MyBatis-Spring will help you seamlessly integrate MyBatis code into Spring.It will allow MyBatis to participate in Spring's transaction management, create mapper s and SqlSession s, and inject them into bean s.

Problems found in DEBUG tests

When testing DEBUG, the author found that whenever a transaction was started, the SqlSessionHolder would eventually be acquired through TransactionSynchronization Manager.getResource (sessionFactory), even if it was the first request after restarting the program, and the author had not reached a breakpoint in the constructors of SqlSessionHolder and DefaultSqlSession Here, the author is really puzzled, guessing that the TransactionSynchronization Manager.getResource (sessionFactory) method has created SqlSession dynamically through reflection, but to see the source code is not found, the strength is not allowed at present!!

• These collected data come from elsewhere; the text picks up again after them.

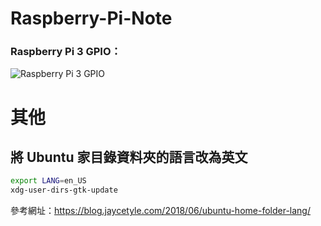 # Raspberry-Pi-Note
### Raspberry Pi 3 GPIO：
![Raspberry Pi 3 GPIO](https://github.com/kkldream/kk-repository/blob/master/Markdown_images/Raspberry%20Pi%203%20GPIO.png?raw=true)

# 其他
## 將 Ubuntu 家目錄資料夾的語言改為英文
```sh
export LANG=en_US
xdg-user-dirs-gtk-update
```
參考網址：https://blog.jaycetyle.com/2018/06/ubuntu-home-folder-lang/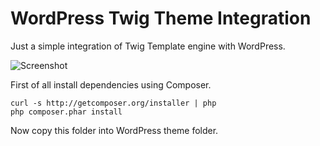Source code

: # WordPress Twig Theme Integration

Just a simple integration of Twig Template engine with WordPress.

![Screenshot](https://raw.github.com/wdalmut/wp-twig/master/screenshot.png)

First of all install dependencies using Composer.

```
curl -s http://getcomposer.org/installer | php
php composer.phar install
```

Now copy this folder into WordPress theme folder.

_Successfully acquires the SqlSession (DefaultSqlSession, to be exact) and invokes the specific DefaultSqlSession method through method.invoke() reflection.After the method call is completed, determine if the current SqlSession is controlled by the transaction, if not commit, and then call the close SqlSession() method to "close" the SqlSession.Why quote here?The reason is that the internal processing of this method determines whether the current SqlSession is controlled by the transaction. Yes, it only subtracts the reference counter by one, and does not really close the SqlSession (which is also to enable the next use of the same SqlSession), or executes the ongoing session.close() operation if it is not controlled by the transaction.

_So far, we understand that the creation of a SqlSession (DefaultSqlSession) is not simply a call to sessionFactory.openSession(), which relates to SqlSessionTemplate, DefaultSqlSession, SqlSessionInterceptor, and Spring Transaction (Transaction Synchronization Manager).So it is important to understand the connections and roles of these objects.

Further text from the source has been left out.